Iraqi market gives Iranian service companies ground to grow

Business Materials 8 November 2017 16:20 (UTC +04:00)

Tehran, Iran, November 8

By Mehdi Sepahvand - Trend:

Iran’s western neighbor Iraq has proven to be a very suitable ground for the Islamic Republic’s service companies to grow. Many of these companies are testing their abilities in Iraq, which can serve as a springboard for them to help them reach farther markets.

Iraq is one of Iran’s biggest markets in the region. Following the formation of a new Iraqi government in 2005, the two neighboring countries’ political and economic relations entered a new phase and expanded.

According to officials, taking into account Iran’s exports of technical and engineering services to Iraq, Iran’s trade with the neighboring country exceeds $8 billion per annum.

Iraq accounts for more than 70 percent of Iran’s exports of technical and engineering services.
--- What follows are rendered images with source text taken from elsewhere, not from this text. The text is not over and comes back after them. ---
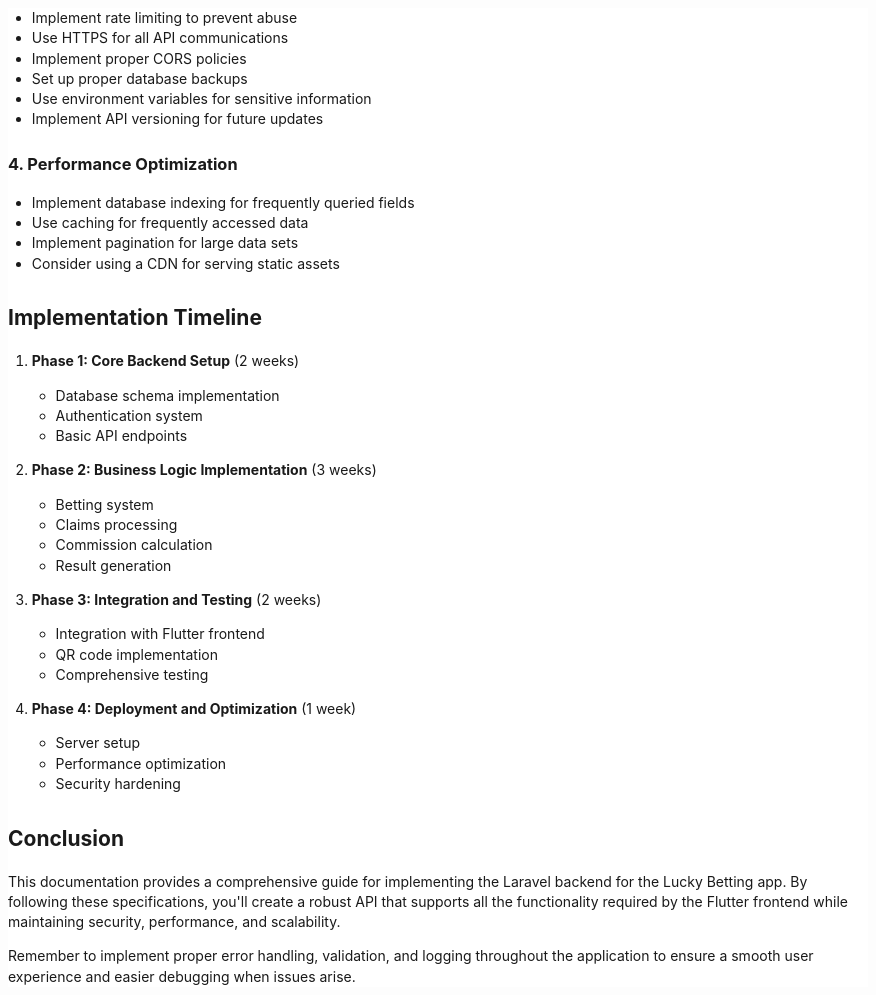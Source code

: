 - Implement rate limiting to prevent abuse
- Use HTTPS for all API communications
- Implement proper CORS policies
- Set up proper database backups
- Use environment variables for sensitive information
- Implement API versioning for future updates

### 4. Performance Optimization

- Implement database indexing for frequently queried fields
- Use caching for frequently accessed data
- Implement pagination for large data sets
- Consider using a CDN for serving static assets

## Implementation Timeline

1. **Phase 1: Core Backend Setup** (2 weeks)
   - Database schema implementation
   - Authentication system
   - Basic API endpoints

2. **Phase 2: Business Logic Implementation** (3 weeks)
   - Betting system
   - Claims processing
   - Commission calculation
   - Result generation

3. **Phase 3: Integration and Testing** (2 weeks)
   - Integration with Flutter frontend
   - QR code implementation
   - Comprehensive testing

4. **Phase 4: Deployment and Optimization** (1 week)
   - Server setup
   - Performance optimization
   - Security hardening

## Conclusion

This documentation provides a comprehensive guide for implementing the Laravel backend for the Lucky Betting app. By following these specifications, you'll create a robust API that supports all the functionality required by the Flutter frontend while maintaining security, performance, and scalability.

Remember to implement proper error handling, validation, and logging throughout the application to ensure a smooth user experience and easier debugging when issues arise.
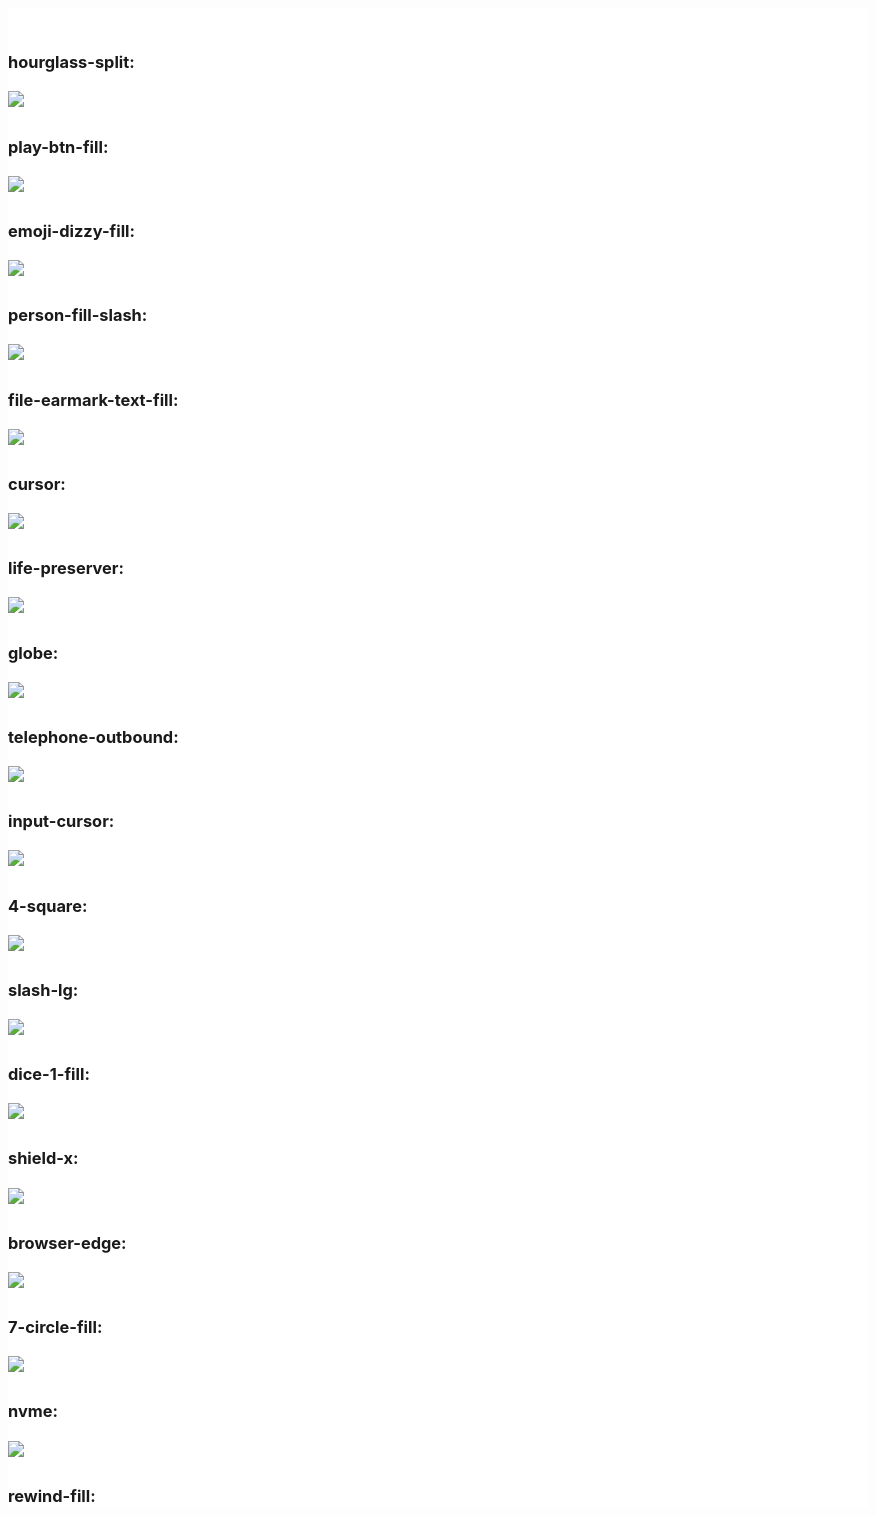 <br>
<h3>hourglass-split:</h3>
<img width="128" src="https://icon.librelearn.eu.org/hourglass-split/128.webp">
<br>
<h3>play-btn-fill:</h3>
<img width="128" src="https://icon.librelearn.eu.org/play-btn-fill/128.webp">
<br>
<h3>emoji-dizzy-fill:</h3>
<img width="128" src="https://icon.librelearn.eu.org/emoji-dizzy-fill/128.webp">
<br>
<h3>person-fill-slash:</h3>
<img width="128" src="https://icon.librelearn.eu.org/person-fill-slash/128.webp">
<br>
<h3>file-earmark-text-fill:</h3>
<img width="128" src="https://icon.librelearn.eu.org/file-earmark-text-fill/128.webp">
<br>
<h3>cursor:</h3>
<img width="128" src="https://icon.librelearn.eu.org/cursor/128.webp">
<br>
<h3>life-preserver:</h3>
<img width="128" src="https://icon.librelearn.eu.org/life-preserver/128.webp">
<br>
<h3>globe:</h3>
<img width="128" src="https://icon.librelearn.eu.org/globe/128.webp">
<br>
<h3>telephone-outbound:</h3>
<img width="128" src="https://icon.librelearn.eu.org/telephone-outbound/128.webp">
<br>
<h3>input-cursor:</h3>
<img width="128" src="https://icon.librelearn.eu.org/input-cursor/128.webp">
<br>
<h3>4-square:</h3>
<img width="128" src="https://icon.librelearn.eu.org/4-square/128.webp">
<br>
<h3>slash-lg:</h3>
<img width="128" src="https://icon.librelearn.eu.org/slash-lg/128.webp">
<br>
<h3>dice-1-fill:</h3>
<img width="128" src="https://icon.librelearn.eu.org/dice-1-fill/128.webp">
<br>
<h3>shield-x:</h3>
<img width="128" src="https://icon.librelearn.eu.org/shield-x/128.webp">
<br>
<h3>browser-edge:</h3>
<img width="128" src="https://icon.librelearn.eu.org/browser-edge/128.webp">
<br>
<h3>7-circle-fill:</h3>
<img width="128" src="https://icon.librelearn.eu.org/7-circle-fill/128.webp">
<br>
<h3>nvme:</h3>
<img width="128" src="https://icon.librelearn.eu.org/nvme/128.webp">
<br>
<h3>rewind-fill:</h3>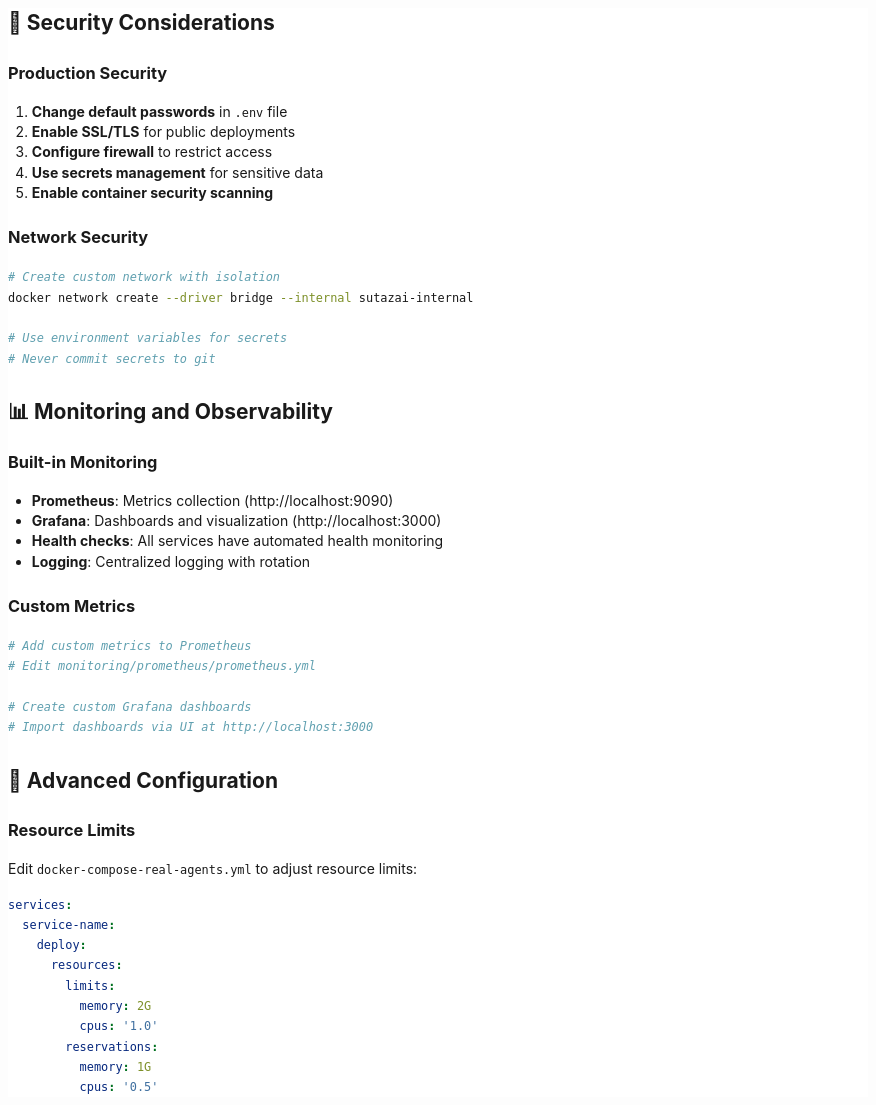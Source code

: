 ## 🔐 Security Considerations

### Production Security
1. **Change default passwords** in `.env` file
2. **Enable SSL/TLS** for public deployments
3. **Configure firewall** to restrict access
4. **Use secrets management** for sensitive data
5. **Enable container security scanning**

### Network Security
```bash
# Create custom network with isolation
docker network create --driver bridge --internal sutazai-internal

# Use environment variables for secrets
# Never commit secrets to git
```

## 📊 Monitoring and Observability

### Built-in Monitoring
- **Prometheus**: Metrics collection (http://localhost:9090)
- **Grafana**: Dashboards and visualization (http://localhost:3000)
- **Health checks**: All services have automated health monitoring
- **Logging**: Centralized logging with rotation

### Custom Metrics
```bash
# Add custom metrics to Prometheus
# Edit monitoring/prometheus/prometheus.yml

# Create custom Grafana dashboards
# Import dashboards via UI at http://localhost:3000
```

## 🚀 Advanced Configuration

### Resource Limits
Edit `docker-compose-real-agents.yml` to adjust resource limits:

```yaml
services:
  service-name:
    deploy:
      resources:
        limits:
          memory: 2G
          cpus: '1.0'
        reservations:
          memory: 1G
          cpus: '0.5'
```
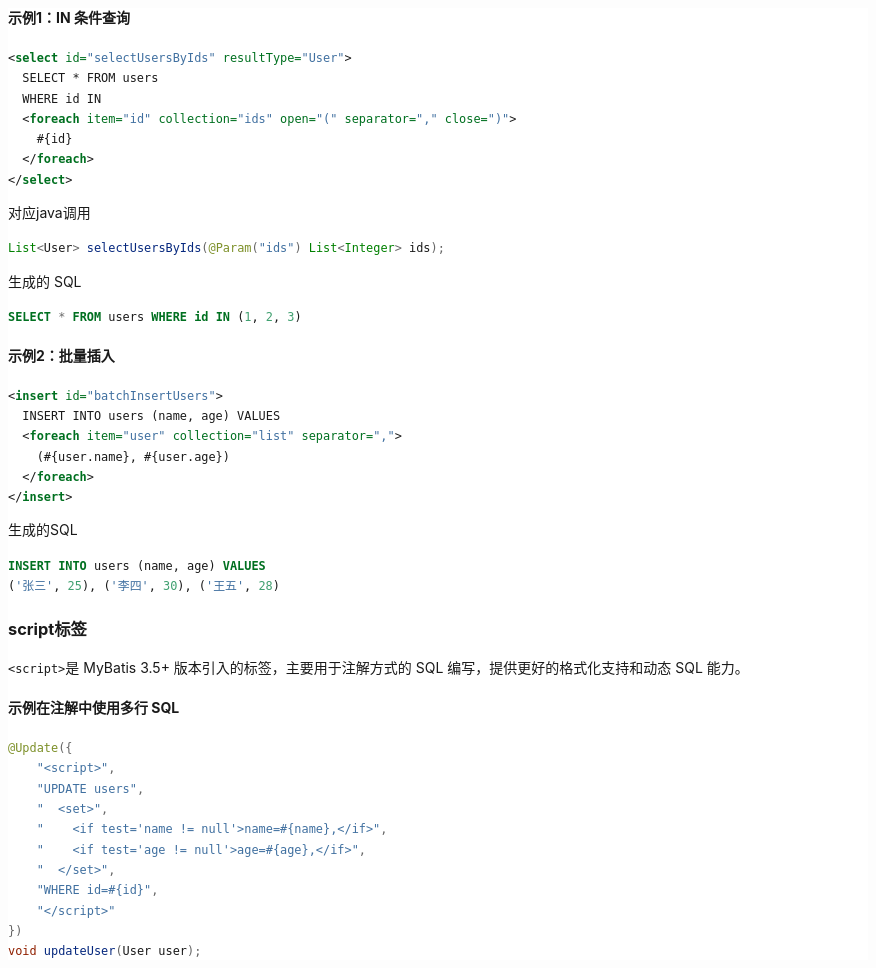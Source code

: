 #### 示例1：IN 条件查询

```xml
<select id="selectUsersByIds" resultType="User">
  SELECT * FROM users
  WHERE id IN
  <foreach item="id" collection="ids" open="(" separator="," close=")">
    #{id}
  </foreach>
</select>
```

对应java调用

```java
List<User> selectUsersByIds(@Param("ids") List<Integer> ids);
```

生成的 SQL

```sql
SELECT * FROM users WHERE id IN (1, 2, 3)
```

#### 示例2：批量插入

```xml
<insert id="batchInsertUsers">
  INSERT INTO users (name, age) VALUES
  <foreach item="user" collection="list" separator=",">
    (#{user.name}, #{user.age})
  </foreach>
</insert>
```

生成的SQL

```sql
INSERT INTO users (name, age) VALUES 
('张三', 25), ('李四', 30), ('王五', 28)
```

### script标签

`<script>`是 MyBatis 3.5+ 版本引入的标签，主要用于注解方式的 SQL 编写，提供更好的格式化支持和动态 SQL 能力。

#### 示例在注解中使用多行 SQL

```java
@Update({
    "<script>",
    "UPDATE users",
    "  <set>",
    "    <if test='name != null'>name=#{name},</if>",
    "    <if test='age != null'>age=#{age},</if>",
    "  </set>",
    "WHERE id=#{id}",
    "</script>"
})
void updateUser(User user);
```
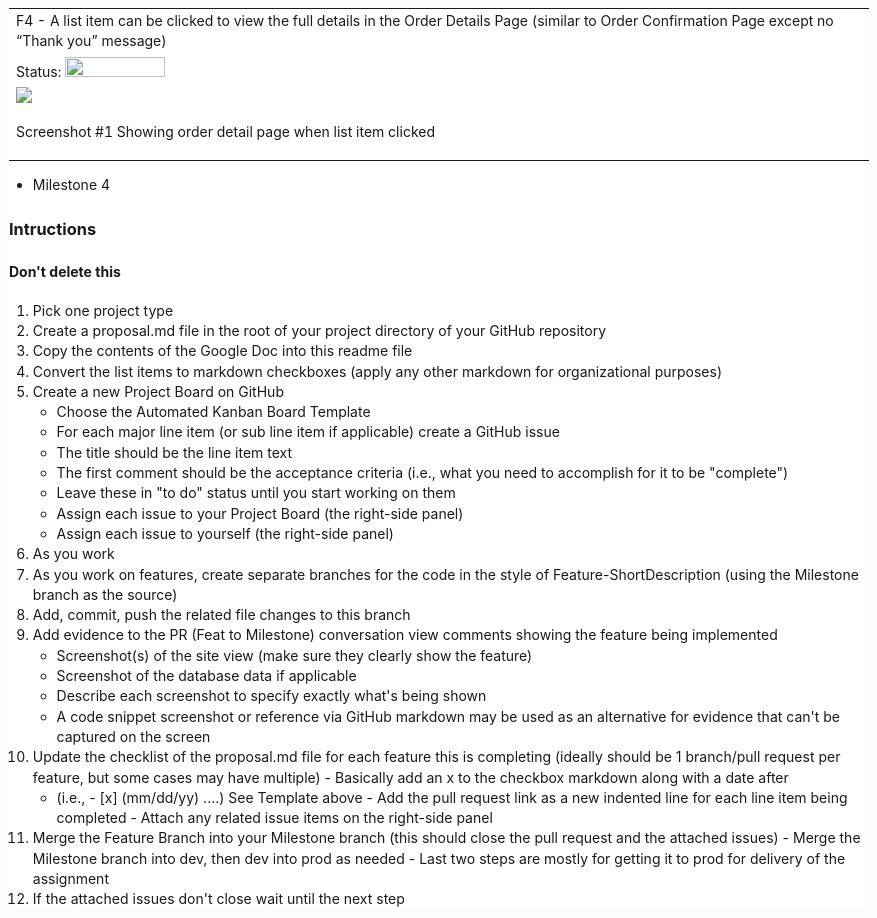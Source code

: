 </td>
</tr>
</table>
</td>
</tr>
<tr><td>
<table>
<tr><td>F4 - A list item can be clicked to view the full details in the Order Details Page (similar to Order Confirmation Page except no “Thank you” message)</td></tr>
<tr><td>Status: 
<img width="100" height="20" src="https://via.placeholder.com/400x120/808080/ffffff?text=pending"></td></tr>

<tr><td>
<img width="768px" src="https://user-images.githubusercontent.com/90267420/146817358-8fbf28a3-8438-4ffe-acb2-93b84aa95146.png">
<p>Screenshot #1 Showing order detail page when list item clicked</p>
</td></tr>

</td>
</tr>
</table>
</td>
</tr></td></tr></table>

- Milestone 4

### Intructions
#### Don't delete this
1. Pick one project type
2. Create a proposal.md file in the root of your project directory of your GitHub repository
3. Copy the contents of the Google Doc into this readme file
4. Convert the list items to markdown checkboxes (apply any other markdown for organizational purposes)
5. Create a new Project Board on GitHub
   - Choose the Automated Kanban Board Template
   - For each major line item (or sub line item if applicable) create a GitHub issue
   - The title should be the line item text
   - The first comment should be the acceptance criteria (i.e., what you need to accomplish for it to be "complete")
   - Leave these in "to do" status until you start working on them
   - Assign each issue to your Project Board (the right-side panel)
   - Assign each issue to yourself (the right-side panel)
6. As you work
  1. As you work on features, create separate branches for the code in the style of Feature-ShortDescription (using the Milestone branch as the source)
  2. Add, commit, push the related file changes to this branch
  3. Add evidence to the PR (Feat to Milestone) conversation view comments showing the feature being implemented
     - Screenshot(s) of the site view (make sure they clearly show the feature)
     - Screenshot of the database data if applicable
     - Describe each screenshot to specify exactly what's being shown
     - A code snippet screenshot or reference via GitHub markdown may be used as an alternative for evidence that can't be captured on the screen
  4. Update the checklist of the proposal.md file for each feature this is completing (ideally should be 1 branch/pull request per feature, but some cases may have multiple)
    - Basically add an x to the checkbox markdown along with a date after
      - (i.e.,   - [x] (mm/dd/yy) ....) See Template above
    - Add the pull request link as a new indented line for each line item being completed
    - Attach any related issue items on the right-side panel
  5. Merge the Feature Branch into your Milestone branch (this should close the pull request and the attached issues)
    - Merge the Milestone branch into dev, then dev into prod as needed
    - Last two steps are mostly for getting it to prod for delivery of the assignment 
  7. If the attached issues don't close wait until the next step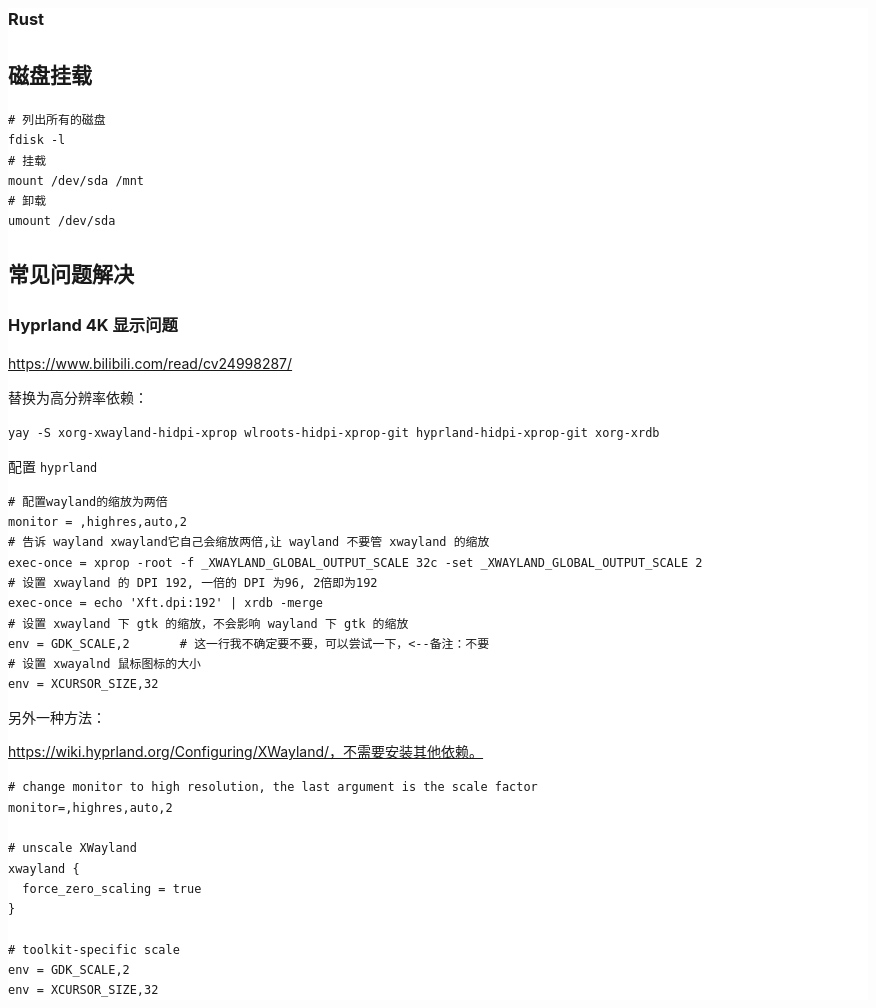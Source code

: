 

### Rust

## 磁盘挂载

```shell
# 列出所有的磁盘
fdisk -l
# 挂载
mount /dev/sda /mnt
# 卸载
umount /dev/sda
```



## 常见问题解决

### Hyprland 4K 显示问题

https://www.bilibili.com/read/cv24998287/

替换为高分辨率依赖：

```shell
yay -S xorg-xwayland-hidpi-xprop wlroots-hidpi-xprop-git hyprland-hidpi-xprop-git xorg-xrdb   
```

配置 `hyprland`

```shell
# 配置wayland的缩放为两倍
monitor = ,highres,auto,2       
# 告诉 wayland xwayland它自己会缩放两倍,让 wayland 不要管 xwayland 的缩放
exec-once = xprop -root -f _XWAYLAND_GLOBAL_OUTPUT_SCALE 32c -set _XWAYLAND_GLOBAL_OUTPUT_SCALE 2    
# 设置 xwayland 的 DPI 192, 一倍的 DPI 为96, 2倍即为192
exec-once = echo 'Xft.dpi:192' | xrdb -merge
# 设置 xwayland 下 gtk 的缩放，不会影响 wayland 下 gtk 的缩放
env = GDK_SCALE,2       # 这一行我不确定要不要，可以尝试一下，<--备注：不要
# 设置 xwayalnd 鼠标图标的大小
env = XCURSOR_SIZE,32
```

另外一种方法：

https://wiki.hyprland.org/Configuring/XWayland/，不需要安装其他依赖。

```shell
# change monitor to high resolution, the last argument is the scale factor
monitor=,highres,auto,2

# unscale XWayland
xwayland {
  force_zero_scaling = true
}

# toolkit-specific scale
env = GDK_SCALE,2
env = XCURSOR_SIZE,32
```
Iraqis need wide range of services including road and bridge construction, water, electricity, gas, pipelines, refineries, airports and power stations.

An example of an Iranian company that is successfully taping the chance in Iraq is MAPNA Group, a giant engineering company that takes megaprojects in power, transport, and energy fields.

The company is currently building a 3,000-megawatt power plant in northern Iraq in Basra, which, according to a source with ample knowledge on the matter, will add to Iraq’s energy output by 30 percent by itself.

The company is not only exporting engineering services to Iraq via this project, it is testing its R&D results. According to the source, MAPNA has improved on a series of Siemens turbines and is now using them in this project with increased degrees of proficiency.

The company will also be able to offer maintenance service to the power plant for 20 years after its construction.

China, Turkey and Iran have been Iraq’s biggest suppliers during the past years in a descending order. Turkey, as Iran’s main trade rival, had a 24 percent share in the Iraqi market in 2014.

Before the rise of the Islamic State (IS), Turkey’s exports to Iraq exceeded $18 billion per year but following Iraq’s shutdown of border crossings from the west (Jordan and Syria borders) and from north (Turkish border) and its boycott of Turkish and Saudi products, exports have dropped to $8 billion.

Iran’s import from the neighboring country currently remains minimal while exports are significant. Iran shipped around $6.1 billion worth of commodities in the last Iranian year (March 2016-17) to its Arab neighbor.

Officials have said Iran has the capacity to export $25 billion worth of technical and engineering services every year.

Accounting for 17 percent of Iran’s exports, Iraq is considered the second most favorable destination for Iranian products.

After sanctions tightened on Iran’s oil sector in 2012 and the country’s economy worsened, Supreme Leader Ayatollah Ali Khamenei outlined in February 2014 the principles of the “resistance economy.” This emphasized, alongside other goals, promoting non-oil exports to reduce the country’s heavy reliance on oil revenues.

Iraq’s geographic proximity and its Shia population in the south, made its market ideal for Iran’s attempt to access the global economy, and Iraq’s market increasingly absorbed Iranian non-oil exports, including services.

Tehran accordingly worked to establish free-trade zones (FTZs) in its southwestern Khuzestan province to boost trade with Baghdad.

Nevertheless, Iran plans to set up an export services company in Iraq to provide legal, financial and marketing assistance to Iranian exporters to the neighboring country.

The company aims to help ease trade with the neighboring country and prevent losses to Iranian businessmen. Iraq’s population will exceed Iran’s in the coming years, so exporters are facing a great opportunity.